As a single white female still living mostly off her parents income, I clearly speak for the average american. I wish to be the voice of the common man and woman, the hard working class of our nation, who desperately need our help. Somewhere out there is a little girl asking her poppa why the sun stopped loving her, a tear forming in the corner of her eye as her father has to corrupt her beautiful and naive childhood innocence by explaining to her that no one loves her, I told you not to talk to me while I am watching Sunday football. Go play with this box of cigarettes or something. But she can't. Because it's  4PM and the sun is setting and her mother will beat her if she comes home after dark. America, I ask you, do you want to let this little girl down? I know I don't. She, like every other child, deserves to play with her box of cigarettes in the great outdoors, in the beauty of American nature with bald eagles and domesticated cats whose pictures enthrall the masses on the internet, the flora and fauna that have made this country what it is! Children are the hope of the future. Think of the children, if nothing else! Think of the children getting mauled by bears.
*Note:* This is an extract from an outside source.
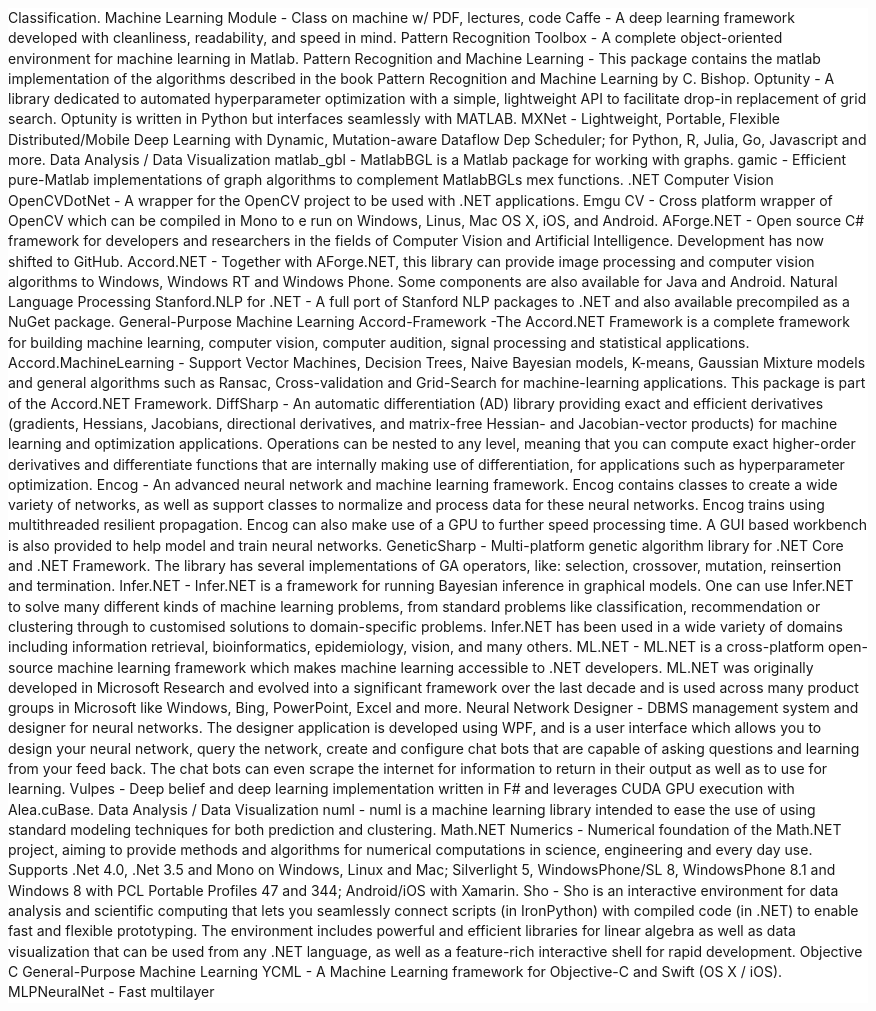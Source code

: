 Classification. Machine Learning Module - Class on machine w/ PDF, lectures, code Caffe - A deep learning framework developed with cleanliness, readability, and speed in mind. Pattern Recognition Toolbox - A complete object-oriented environment for machine learning in Matlab. Pattern Recognition and Machine Learning - This package contains the matlab implementation of the algorithms described in the book Pattern Recognition and Machine Learning by C. Bishop. Optunity - A library dedicated to automated hyperparameter optimization with a simple, lightweight API to facilitate drop-in replacement of grid search. Optunity is written in Python but interfaces seamlessly with MATLAB. MXNet - Lightweight, Portable, Flexible Distributed/Mobile Deep Learning with Dynamic, Mutation-aware Dataflow Dep Scheduler; for Python, R, Julia, Go, Javascript and more. Data Analysis / Data Visualization matlab_gbl - MatlabBGL is a Matlab package for working with graphs. gamic - Efficient pure-Matlab implementations of graph algorithms to complement MatlabBGLs mex functions. .NET Computer Vision OpenCVDotNet - A wrapper for the OpenCV project to be used with .NET applications. Emgu CV - Cross platform wrapper of OpenCV which can be compiled in Mono to e run on Windows, Linus, Mac OS X, iOS, and Android. AForge.NET - Open source C# framework for developers and researchers in the fields of Computer Vision and Artificial Intelligence. Development has now shifted to GitHub. Accord.NET - Together with AForge.NET, this library can provide image processing and computer vision algorithms to Windows, Windows RT and Windows Phone. Some components are also available for Java and Android. Natural Language Processing Stanford.NLP for .NET - A full port of Stanford NLP packages to .NET and also available precompiled as a NuGet package. General-Purpose Machine Learning Accord-Framework -The Accord.NET Framework is a complete framework for building machine learning, computer vision, computer audition, signal processing and statistical applications. Accord.MachineLearning - Support Vector Machines, Decision Trees, Naive Bayesian models, K-means, Gaussian Mixture models and general algorithms such as Ransac, Cross-validation and Grid-Search for machine-learning applications. This package is part of the Accord.NET Framework. DiffSharp - An automatic differentiation (AD) library providing exact and efficient derivatives (gradients, Hessians, Jacobians, directional derivatives, and matrix-free Hessian- and Jacobian-vector products) for machine learning and optimization applications. Operations can be nested to any level, meaning that you can compute exact higher-order derivatives and differentiate functions that are internally making use of differentiation, for applications such as hyperparameter optimization. Encog - An advanced neural network and machine learning framework. Encog contains classes to create a wide variety of networks, as well as support classes to normalize and process data for these neural networks. Encog trains using multithreaded resilient propagation. Encog can also make use of a GPU to further speed processing time. A GUI based workbench is also provided to help model and train neural networks. GeneticSharp - Multi-platform genetic algorithm library for .NET Core and .NET Framework. The library has several implementations of GA operators, like: selection, crossover, mutation, reinsertion and termination. Infer.NET - Infer.NET is a framework for running Bayesian inference in graphical models. One can use Infer.NET to solve many different kinds of machine learning problems, from standard problems like classification, recommendation or clustering through to customised solutions to domain-specific problems. Infer.NET has been used in a wide variety of domains including information retrieval, bioinformatics, epidemiology, vision, and many others. ML.NET - ML.NET is a cross-platform open-source machine learning framework which makes machine learning accessible to .NET developers. ML.NET was originally developed in Microsoft Research and evolved into a significant framework over the last decade and is used across many product groups in Microsoft like Windows, Bing, PowerPoint, Excel and more. Neural Network Designer - DBMS management system and designer for neural networks. The designer application is developed using WPF, and is a user interface which allows you to design your neural network, query the network, create and configure chat bots that are capable of asking questions and learning from your feed back. The chat bots can even scrape the internet for information to return in their output as well as to use for learning. Vulpes - Deep belief and deep learning implementation written in F# and leverages CUDA GPU execution with Alea.cuBase. Data Analysis / Data Visualization numl - numl is a machine learning library intended to ease the use of using standard modeling techniques for both prediction and clustering. Math.NET Numerics - Numerical foundation of the Math.NET project, aiming to provide methods and algorithms for numerical computations in science, engineering and every day use. Supports .Net 4.0, .Net 3.5 and Mono on Windows, Linux and Mac; Silverlight 5, WindowsPhone/SL 8, WindowsPhone 8.1 and Windows 8 with PCL Portable Profiles 47 and 344; Android/iOS with Xamarin. Sho - Sho is an interactive environment for data analysis and scientific computing that lets you seamlessly connect scripts (in IronPython) with compiled code (in .NET) to enable fast and flexible prototyping. The environment includes powerful and efficient libraries for linear algebra as well as data visualization that can be used from any .NET language, as well as a feature-rich interactive shell for rapid development. Objective C General-Purpose Machine Learning YCML - A Machine Learning framework for Objective-C and Swift (OS X / iOS). MLPNeuralNet - Fast multilayer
Or terrorists. Or terrorist bears! That is the doom that awaits us, if we don't do anything about this daylight savings thing. 

We need to rally against daylight savings time. The hope of our nation and our entire planet depends on it. Maybe even the nine planets. Oh I am sorry. Eight planets. We have already lost one. Daylight savings has already taken its first victim! (You can check me on these facts that are so fact-filled and legitimate. Yes, they are.) We mourn Pluto. It was a great loss to our country. Do you want that to happen to another planet? What about your beloved Saturn, huh? Could you accept the responsibility for that loss as well? I assure you daylight savings time is in cahoots with global warming. Our intel tells us that they were responsible for 9/11 and ruining the economy. Imagine me wearing a blue tie right now because that will convince you I am a better American and you will believe every word I say.  No one wrote this speech for me. Never mind that I am typing this on a laptop and not actually talking at all. I am speaking from the heart. 
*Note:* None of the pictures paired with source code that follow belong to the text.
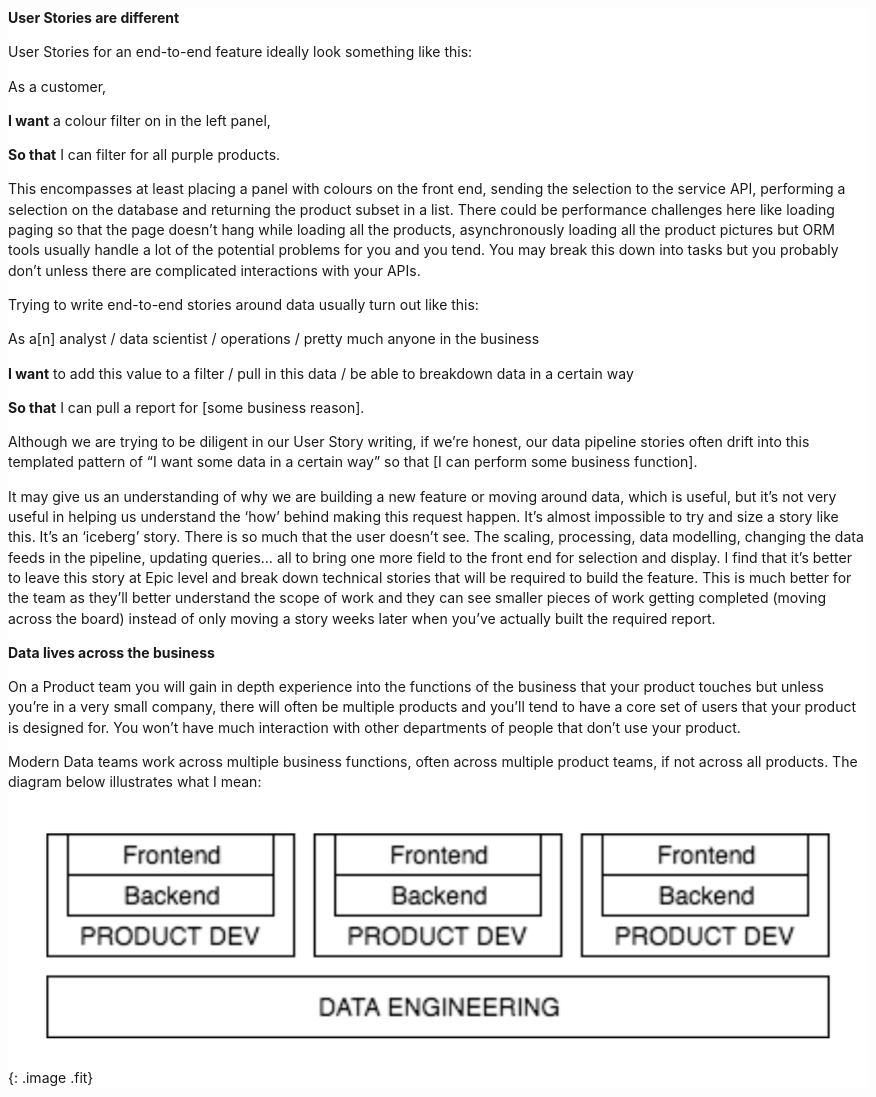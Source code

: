 **User Stories are different**

User Stories for an end-to-end feature ideally look something like this:

As a customer, 

**I want** a colour filter on in the left panel, 

**So that** I can filter for all purple products.

This encompasses at least placing a panel with colours on the front end, sending the selection to the service API, performing a selection on the database and returning the product subset in a list. There could be performance challenges here like loading paging so that the page doesn’t hang while loading all the products, asynchronously loading all the product pictures but ORM tools usually handle a lot of the potential problems for you and you tend. You may break this down into tasks but you probably don’t unless there are complicated interactions with your APIs.

Trying to write end-to-end stories around data usually turn out like this:

As a[n] analyst / data scientist / operations / pretty much anyone in the business 

**I want** to add this value to a filter / pull in this data / be able to breakdown data in a certain way 

**So that** I can pull a report for [some business reason].

Although we are trying to be diligent in our User Story writing, if we’re honest, our data pipeline stories often drift into this templated pattern of “I want some data in a certain way” so that [I can perform some business function].

It may give us an understanding of why we are building a new feature or moving around data, which is useful, but it’s not very useful in helping us understand the ‘how’ behind making this request happen. It’s almost impossible to try and size a story like this. It’s an ‘iceberg’ story. There is so much that the user doesn’t see. The scaling, processing, data modelling, changing the data feeds in the pipeline, updating queries… all to bring one more field to the front end for selection and display. I find that it’s better to leave this story at Epic level and break down technical stories that will be required to build the feature. This is much better for the team as they’ll better understand the scope of work and they can see smaller pieces of work getting completed (moving across the board) instead of only moving a story weeks later when you’ve actually built the required report.

**Data lives across the business**

On a Product team you will gain in depth experience into the functions of the business that your product touches but unless you’re in a very small company, there will often be multiple products and you’ll tend to have a core set of users that your product is designed for. You won’t have much interaction with other departments of people that don’t use your product.

Modern Data teams work across multiple business functions, often across multiple product teams, if not across all products. The diagram below illustrates what I mean:

![image](/images/modern-data-teams.png){: .image .fit}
So I ask you, people of the internet that may or may not be a part of America but it doesn't really matter because daylight savings time is an international thing anyway, do you want to move forward, to seek not quite full on change, but slight adjustment in our society, or do you want to stay and the past and go down with the ship that is our society today? Are you ship rats or are you glorious, shiny human beings? Are you cheap Microsoft copy-cats or are you appealingly designed, overpriced Apple products that secretly rule the world in conjunction with Facebook? Are you low fat imitation butter or are you THE REAL THING?? Don't you want 4% more of your day, of MY day, to be sunny and glorious, to ironically taunt you with the thought of warmth even though it is winter and it is actually quite chilly outside? You wouldn't know anyway, no one actually goes outside anymore! Don't you care about me and my abysmal black hole that I am Loony-Toon hovering over? If you have made it to this point, it means you read this entire ridiculous blog I wrote. You must care. So show me, Americans/Other internetees, show me that you care. Vote for me, your sexless and cynical queen! 

Or don't. Because I am not actually running for anything. Also elections are over. This post came a little late. I'm sorry. It's daylight savings time's fault. Although you have to give me some kudos for fulfilling your ridiculous speech making needs. Can you tell I did my research on electoral campaign speeches for this? Well I will tell you something, I did not. That's right. I decided to wing it. Just like a real campaign. 


SLIGHT ADJUSTMENT FOR 2013. GO HOME DAYLIGHT SAVINGS.